= Beginning of Section =

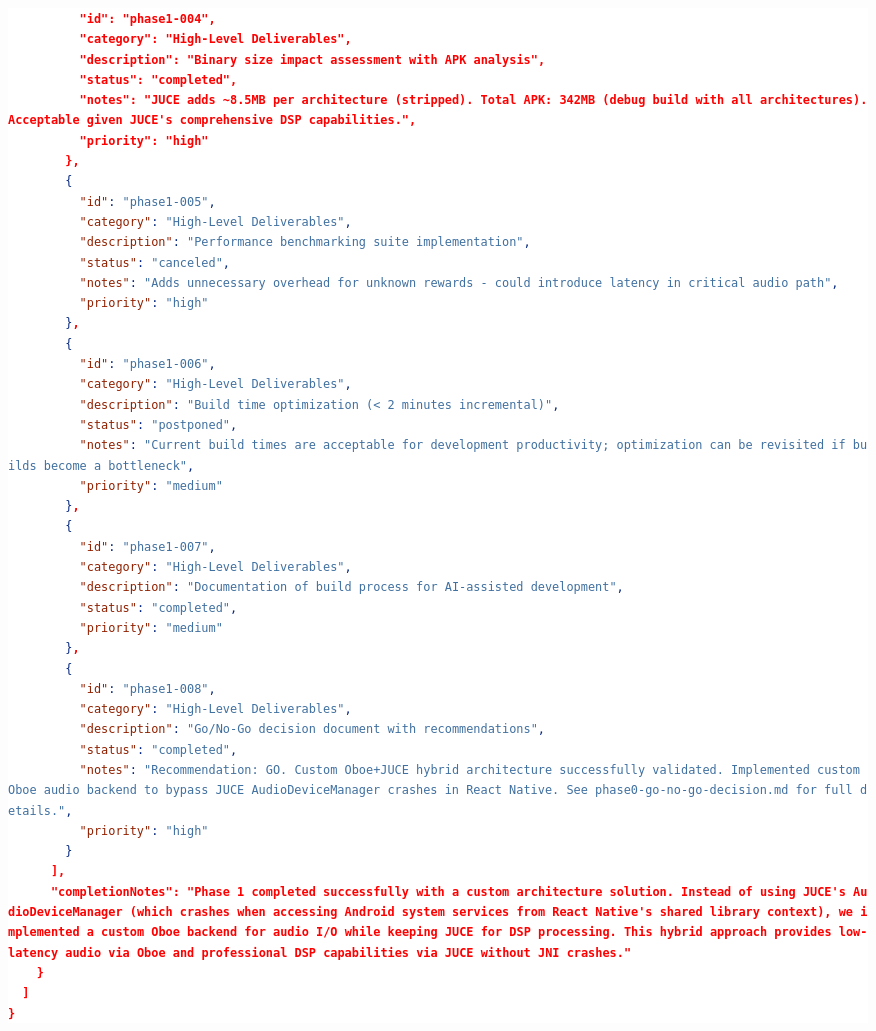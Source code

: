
 ```json
          "id": "phase1-004",
          "category": "High-Level Deliverables",
          "description": "Binary size impact assessment with APK analysis",
          "status": "completed",
          "notes": "JUCE adds ~8.5MB per architecture (stripped). Total APK: 342MB (debug build with all architectures). Acceptable given JUCE's comprehensive DSP capabilities.",
          "priority": "high"
        },
        {
          "id": "phase1-005",
          "category": "High-Level Deliverables",
          "description": "Performance benchmarking suite implementation",
          "status": "canceled",
          "notes": "Adds unnecessary overhead for unknown rewards - could introduce latency in critical audio path",
          "priority": "high"
        },
        {
          "id": "phase1-006",
          "category": "High-Level Deliverables",
          "description": "Build time optimization (< 2 minutes incremental)",
          "status": "postponed",
          "notes": "Current build times are acceptable for development productivity; optimization can be revisited if builds become a bottleneck",
          "priority": "medium"
        },
        {
          "id": "phase1-007",
          "category": "High-Level Deliverables",
          "description": "Documentation of build process for AI-assisted development",
          "status": "completed",
          "priority": "medium"
        },
        {
          "id": "phase1-008",
          "category": "High-Level Deliverables",
          "description": "Go/No-Go decision document with recommendations",
          "status": "completed",
          "notes": "Recommendation: GO. Custom Oboe+JUCE hybrid architecture successfully validated. Implemented custom Oboe audio backend to bypass JUCE AudioDeviceManager crashes in React Native. See phase0-go-no-go-decision.md for full details.",
          "priority": "high"
        }
      ],
      "completionNotes": "Phase 1 completed successfully with a custom architecture solution. Instead of using JUCE's AudioDeviceManager (which crashes when accessing Android system services from React Native's shared library context), we implemented a custom Oboe backend for audio I/O while keeping JUCE for DSP processing. This hybrid approach provides low-latency audio via Oboe and professional DSP capabilities via JUCE without JNI crashes."
    }
  ]
}
```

= End of Section =

[Exercise objective]
Omitting all pictures, reproduce the records above in their entirety.

[Response to this task]
Source code

:
 ```json
          "id": "phase1-004",
          "category": "High-Level Deliverables",
          "description": "Binary size impact assessment with APK analysis",
          "status": "completed",
          "notes": "JUCE adds ~8.5MB per architecture (stripped). Total APK: 342MB (debug build with all architectures). Acceptable given JUCE's comprehensive DSP capabilities.",
          "priority": "high"
        },
        {
          "id": "phase1-005",
          "category": "High-Level Deliverables",
          "description": "Performance benchmarking suite implementation",
          "status": "canceled",
          "notes": "Adds unnecessary overhead for unknown rewards - could introduce latency in critical audio path",
          "priority": "high"
        },
        {
          "id": "phase1-006",
          "category": "High-Level Deliverables",
          "description": "Build time optimization (< 2 minutes incremental)",
          "status": "postponed",
          "notes": "Current build times are acceptable for development productivity; optimization can be revisited if builds become a bottleneck",
          "priority": "medium"
        },
        {
          "id": "phase1-007",
          "category": "High-Level Deliverables",
          "description": "Documentation of build process for AI-assisted development",
          "status": "completed",
          "priority": "medium"
        },
        {
          "id": "phase1-008",
          "category": "High-Level Deliverables",
          "description": "Go/No-Go decision document with recommendations",
          "status": "completed",
          "notes": "Recommendation: GO. Custom Oboe+JUCE hybrid architecture successfully validated. Implemented custom Oboe audio backend to bypass JUCE AudioDeviceManager crashes in React Native. See phase0-go-no-go-decision.md for full details.",
          "priority": "high"
        }
      ],
      "completionNotes": "Phase 1 completed successfully with a custom architecture solution. Instead of using JUCE's AudioDeviceManager (which crashes when accessing Android system services from React Native's shared library context), we implemented a custom Oboe backend for audio I/O while keeping JUCE for DSP processing. This hybrid approach provides low-latency audio via Oboe and professional DSP capabilities via JUCE without JNI crashes."
    }
  ]
}
```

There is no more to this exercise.